While Bumblebee gets top billing, the story is really about Hailee Steinfeld’s aspiring car mechanic Charlie Watson. Knight and screenwriter Christina Hodson immediately make her a sympathetic protagonist with genuine problems and it becomes easy to root for her. Steinfeld never rolls her eyes at having to star in a Transformers movie and she shares some lovely chemistry with Bumblebee. Steinfeld and the computer generated robot interact so wonderfully in sync and it believably looks like he’s actually there and not merely inserted in post-production. Credit also goes to the visual effects team, who do so well in conveying Bumblebee’s body language after his voice box has been ripped out of him.

The supporting characters flesh out this story nicely, too. John Cena’s Agent Burns could have been written as a standard, frothing at the mouth antagonist. However, his motivations are made clear and his point-of-view is understandable. There are even a few points where he knowingly says a few things the audience is obviously thinking. Previous Transformers movies have had trouble writing parental figures, opting for low brow jokes most of the time. By contrast, Charlie’s parents are well acted and genuinely funny, with Knight showing the tricky character relationships between them. Charlie is also given a friend to tag along on her adventure and although he’s not entirely needed, the filmmakers do subvert the usual boy-girl relationships often seen in blockbusters of this sort.

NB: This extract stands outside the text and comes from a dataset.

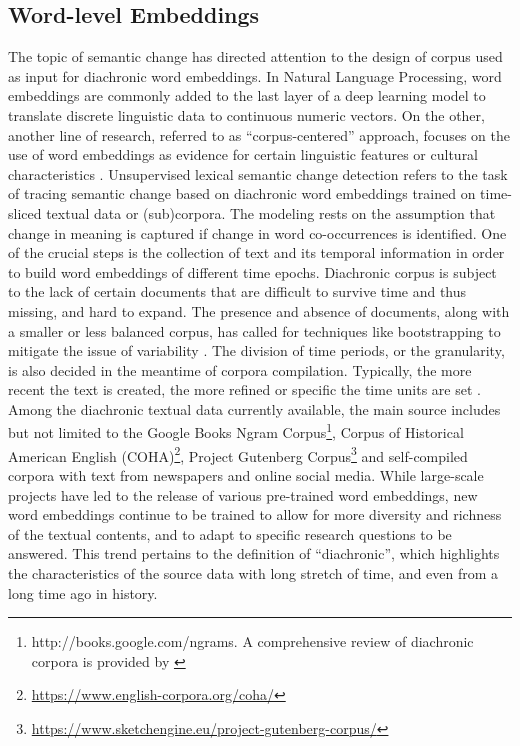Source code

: \subsection{Word-level Embeddings}
The topic of semantic change has directed attention to the design of corpus used as input for diachronic word embeddings. In Natural Language Processing, word embeddings are commonly added to the last layer of a deep learning model to translate discrete linguistic data to continuous numeric vectors. On the other, another line of research, referred to as ``corpus-centered'' approach, focuses on the use of word embeddings as evidence for certain linguistic features or cultural characteristics \parencite{antoniak2018evaluating}. Unsupervised lexical semantic change detection refers to the task of tracing semantic change based on diachronic word embeddings trained on time-sliced textual data or (sub)corpora. The modeling rests on the assumption that change in meaning is captured if change in word co-occurrences is identified. One of the crucial steps is the collection of text and its temporal information in order to build word embeddings of different time epochs. Diachronic corpus is subject to the lack of certain documents that are difficult to survive time and thus missing, and hard to expand. The presence and absence of documents, along with a smaller or less balanced corpus, has called for techniques like bootstrapping to mitigate the issue of variability \parencite{antoniak2018evaluating}.  The division of time periods, or the granularity, is also decided in the meantime of corpora compilation. Typically, the more recent the text is created, the more refined or specific the time units are set \parencite{kutuzov2018survey}. Among the diachronic textual data currently available, the main source includes but not limited to the Google Books Ngram Corpus\footnote{http://books.google.com/ngrams. A comprehensive review of diachronic corpora is provided by \textcite[38--41]{tahmasebi2018survey}}, Corpus of Historical American English (COHA)\footnote{\url{https://www.english-corpora.org/coha/}}, Project Gutenberg Corpus\footnote{\url{https://www.sketchengine.eu/project-gutenberg-corpus/}} and self-compiled corpora with text from newspapers and online social media. While large-scale projects have led to the release of various pre-trained word embeddings, new word embeddings continue to be trained to allow for more diversity and richness of the textual contents, and to adapt to specific research questions to be answered. This trend pertains to the definition of ``diachronic'', which highlights the characteristics of the source data with long stretch of time, and even from a long time ago in history.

Knight directs the action scenes with enough clarity, with the most impressive being the opening sequence. Helped by the faithful character designs, the battle that immediately starts the film feels like a big-budget computer animated recreation of the cartoon show. Knight’s background in stop-motion animation was definitely an asset in that regard. The final act does descend into the standard robot-on-robot punching, which has gotten a little tired at this point. Then again, some fans would probably be disappointed if there weren’t Autobots and Decepticons fighting one on one, so it’s easy to let it slide. It’s also appreciative that it doesn’t run too long, as opposed to the hour long action scenes Michael Bay would direct in his Transformers movies.

Bumblebee is directed with a lot of love for the property, as well as an admiration for adventure films of the 1980s. E.T. The Extra-Terrestrial appears to be the biggest influence, but it also never becomes an outright copy. Travis Knight brings a sincerity to the film, but Hailee Steinfeld also deserves to be commended for a touching performance. Despite being based on a popular line of toys, at no point does Bumblebee feel like a commercial for the latest Transformers action figures. It’s an engaging and solid story with good messages that can resonate with people of all ages. Between Spider-Man: Into the Spider-Verse, Mary Poppins Returnsand now Bumblebee, this is truly the season of beloved IP being treated with respect by filmmakers and the audience comes out the winner.